New York Times Co. Buys Stake in Free Newspaper Metro BostonThe New York Times Co. formed a joint venture with free daily newspaper publisher Metro USA to acquire a 49 percent stake in Metro Boston, a move that neutralizes a competitor in a key New England market.
A $16.5 million investment gives the Times a key to the door of Metro Boston, a 3-year-old newspaper claiming 300,000 daily readers who are young, active and affluent. Metro Boston, distributed at commuter points on weekdays, last year generated revenue of nearly $10 million.
Metro Boston fights for some of the same readers and ad dollars as The Boston Globe, a Times-owned paid paper that is No. 1 in Boston.
The Metro Boston alliance is patterned on others. Metro USA parent Metro International S.A., Luxembourg, has inked similar partnerships with Canada's Torstar Corp. -- publisher of the Toronto Star -- and France's Television Francaise 1 S.A. for the local Metro papers.
Metro USA, New York, will own 51 percent of the joint venture. It will continue to control and manage Metro Boston. But the board will have directors from both Metro USA and The Times. Metro Boston's editorial format will be unchanged at the deal's closing, which is expected later this month. The Globe newsroom will not contribute to Metro Boston.

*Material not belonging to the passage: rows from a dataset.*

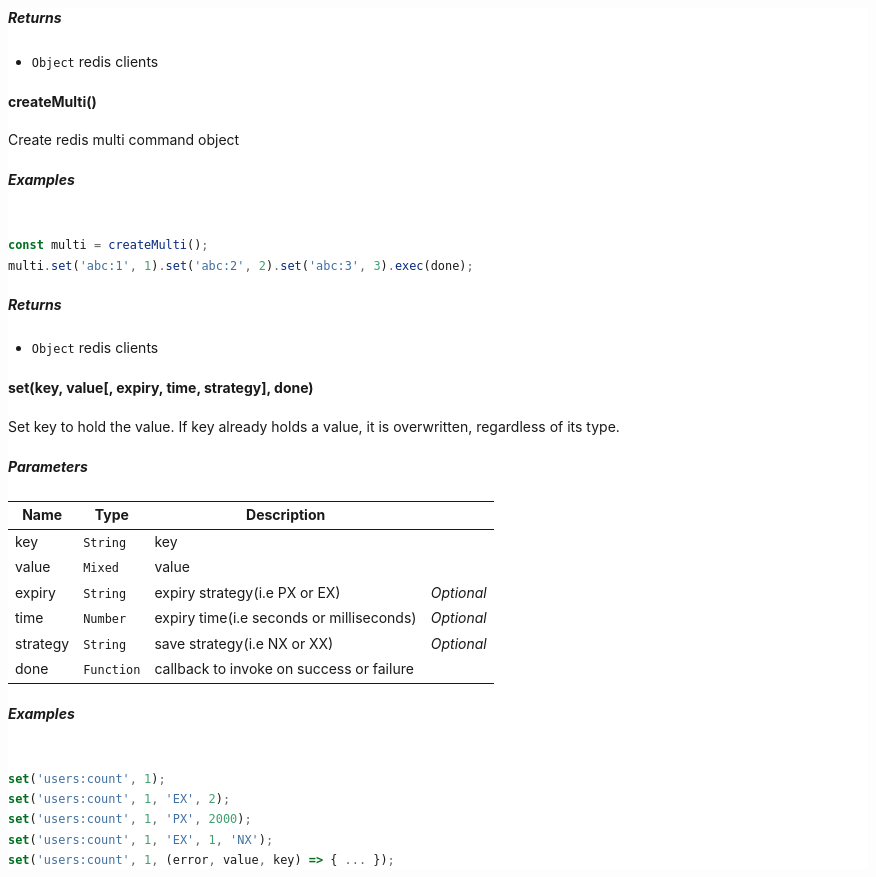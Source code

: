 
##### Returns


- `Object`  redis clients



#### createMulti() 

Create redis multi command object






##### Examples

```javascript

const multi = createMulti();
multi.set('abc:1', 1).set('abc:2', 2).set('abc:3', 3).exec(done);
```


##### Returns


- `Object`  redis clients



#### set(key, value[, expiry, time, strategy], done) 

Set key to hold the value. If key already holds a value, it is overwritten, regardless of its type.




##### Parameters

| Name | Type | Description |  |
| ---- | ---- | ----------- | -------- |
| key | `String`  | key | &nbsp; |
| value | `Mixed`  | value | &nbsp; |
| expiry | `String`  | expiry strategy(i.e PX or EX) | *Optional* |
| time | `Number`  | expiry time(i.e seconds or milliseconds) | *Optional* |
| strategy | `String`  | save strategy(i.e NX or XX) | *Optional* |
| done | `Function`  | callback to invoke on success or failure | &nbsp; |




##### Examples

```javascript

set('users:count', 1);
set('users:count', 1, 'EX', 2);
set('users:count', 1, 'PX', 2000);
set('users:count', 1, 'EX', 1, 'NX');
set('users:count', 1, (error, value, key) => { ... });
```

The Times' minority interest yields several advantages. First, it co-opts local competition for the Globe. It also reaches an audience with little duplication to the Globe. Metro Boston's audience is split equally between male and female, with 70 percent younger than 45. The Globe claims nearly 1.3 million readers each weekday.

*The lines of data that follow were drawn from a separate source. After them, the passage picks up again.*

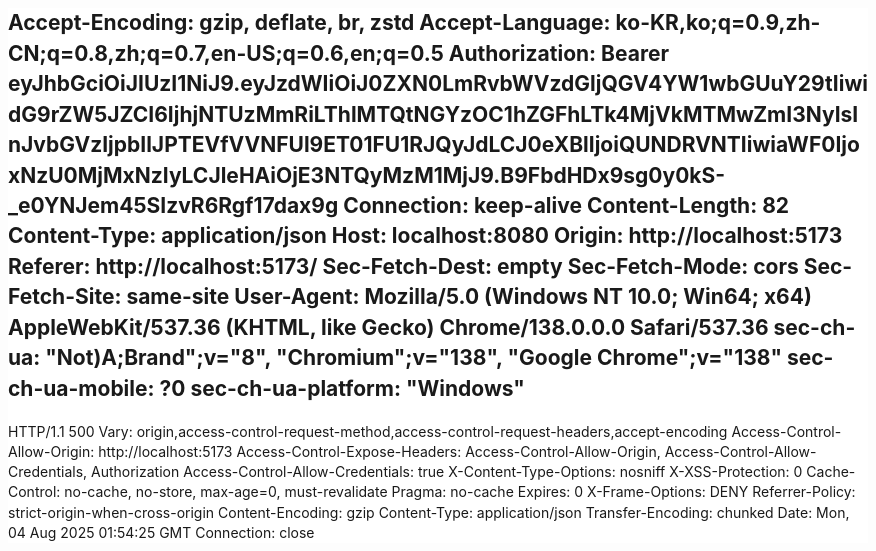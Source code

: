 Accept-Encoding: gzip, deflate, br, zstd
Accept-Language: ko-KR,ko;q=0.9,zh-CN;q=0.8,zh;q=0.7,en-US;q=0.6,en;q=0.5
Authorization: Bearer eyJhbGciOiJIUzI1NiJ9.eyJzdWIiOiJ0ZXN0LmRvbWVzdGljQGV4YW1wbGUuY29tIiwidG9rZW5JZCI6IjhjNTUzMmRiLThlMTQtNGYzOC1hZGFhLTk4MjVkMTMwZmI3NyIsInJvbGVzIjpbIlJPTEVfVVNFUl9ET01FU1RJQyJdLCJ0eXBlIjoiQUNDRVNTIiwiaWF0IjoxNzU0MjMxNzIyLCJleHAiOjE3NTQyMzM1MjJ9.B9FbdHDx9sg0y0kS-_e0YNJem45SIzvR6Rgf17dax9g
Connection: keep-alive
Content-Length: 82
Content-Type: application/json
Host: localhost:8080
Origin: http://localhost:5173
Referer: http://localhost:5173/
Sec-Fetch-Dest: empty
Sec-Fetch-Mode: cors
Sec-Fetch-Site: same-site
User-Agent: Mozilla/5.0 (Windows NT 10.0; Win64; x64) AppleWebKit/537.36 (KHTML, like Gecko) Chrome/138.0.0.0 Safari/537.36
sec-ch-ua: "Not)A;Brand";v="8", "Chromium";v="138", "Google Chrome";v="138"
sec-ch-ua-mobile: ?0
sec-ch-ua-platform: "Windows"
---
HTTP/1.1 500
Vary: origin,access-control-request-method,access-control-request-headers,accept-encoding
Access-Control-Allow-Origin: http://localhost:5173
Access-Control-Expose-Headers: Access-Control-Allow-Origin, Access-Control-Allow-Credentials, Authorization
Access-Control-Allow-Credentials: true
X-Content-Type-Options: nosniff
X-XSS-Protection: 0
Cache-Control: no-cache, no-store, max-age=0, must-revalidate
Pragma: no-cache
Expires: 0
X-Frame-Options: DENY
Referrer-Policy: strict-origin-when-cross-origin
Content-Encoding: gzip
Content-Type: application/json
Transfer-Encoding: chunked
Date: Mon, 04 Aug 2025 01:54:25 GMT
Connection: close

The partnership with Metro USA acknowledges that free newspapers are becoming a force. The New York market, for instance, includes not just 7-month-old Metro New York, but also am New York and another broadsheet launched recently.
Metro USA has five free weekday dailies in the United States and Canada, including Toronto, Philadelphia and Montreal editions. They carry local, national and international news in a news-brief format designed for commuters. The first Metro paper in the United States, the Philadelphia edition, launched in 2000.

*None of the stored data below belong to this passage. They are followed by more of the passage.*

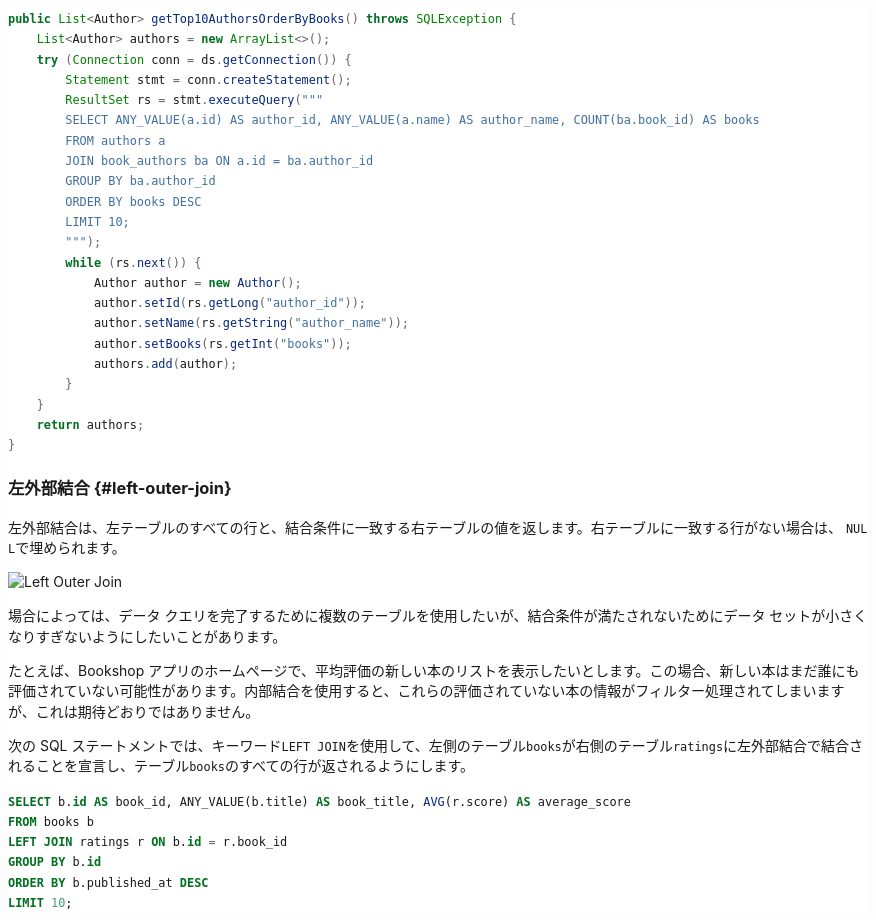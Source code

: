 </div>
<div label="Java" value="java">

```java
public List<Author> getTop10AuthorsOrderByBooks() throws SQLException {
    List<Author> authors = new ArrayList<>();
    try (Connection conn = ds.getConnection()) {
        Statement stmt = conn.createStatement();
        ResultSet rs = stmt.executeQuery("""
        SELECT ANY_VALUE(a.id) AS author_id, ANY_VALUE(a.name) AS author_name, COUNT(ba.book_id) AS books
        FROM authors a
        JOIN book_authors ba ON a.id = ba.author_id
        GROUP BY ba.author_id
        ORDER BY books DESC
        LIMIT 10;
        """);
        while (rs.next()) {
            Author author = new Author();
            author.setId(rs.getLong("author_id"));
            author.setName(rs.getString("author_name"));
            author.setBooks(rs.getInt("books"));
            authors.add(author);
        }
    }
    return authors;
}
```

</div>
</SimpleTab>

### 左外部結合 {#left-outer-join}

左外部結合は、左テーブルのすべての行と、結合条件に一致する右テーブルの値を返します。右テーブルに一致する行がない場合は、 `NULL`で埋められます。

![Left Outer Join](/media/develop/left-outer-join.png)

場合によっては、データ クエリを完了するために複数のテーブルを使用したいが、結合条件が満たされないためにデータ セットが小さくなりすぎないようにしたいことがあります。

たとえば、Bookshop アプリのホームページで、平均評価の新しい本のリストを表示したいとします。この場合、新しい本はまだ誰にも評価されていない可能性があります。内部結合を使用すると、これらの評価されていない本の情報がフィルター処理されてしまいますが、これは期待どおりではありません。

<SimpleTab groupId="language">
<div label="SQL" value="sql">

次の SQL ステートメントでは、キーワード`LEFT JOIN`を使用して、左側のテーブル`books`が右側のテーブル`ratings`に左外部結合で結合されることを宣言し、テーブル`books`のすべての行が返されるようにします。

```sql
SELECT b.id AS book_id, ANY_VALUE(b.title) AS book_title, AVG(r.score) AS average_score
FROM books b
LEFT JOIN ratings r ON b.id = r.book_id
GROUP BY b.id
ORDER BY b.published_at DESC
LIMIT 10;
```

Metro papers typically are distributed at commuter points such as subway entrances, trolley cars, train stations and on service racks. Other placement venues include hotels, office buildings, retail stores, busy streets and college campuses.
Starting this month, Metro USA will offer its media buyers and advertisers audited circulation data on a monthly basis. BPA Worldwide will track monthly circulation of Metro New York, Metro Boston and Metro Philadelphia. The Shelton, CT, media auditor currently conducts a quarterly audit of these newspapers.
The North American Metro publications are part of a global franchise comprising 42 newspaper editions in 16 languages. Metro claims these editions reach 14.5 million daily readers and 32 million weekly readers in 17 countries in Europe, Asia, North America and Latin America.
Its partner in Boston is one of the largest U.S. newspaper publishers. The Times owns its flagship New York Times, International Herald Tribune, The Boston Globe, 16 other newspapers, eight network-affiliated television stations, two New York radio stations and 40-plus Web sites. Revenue last year was $3.2 billion.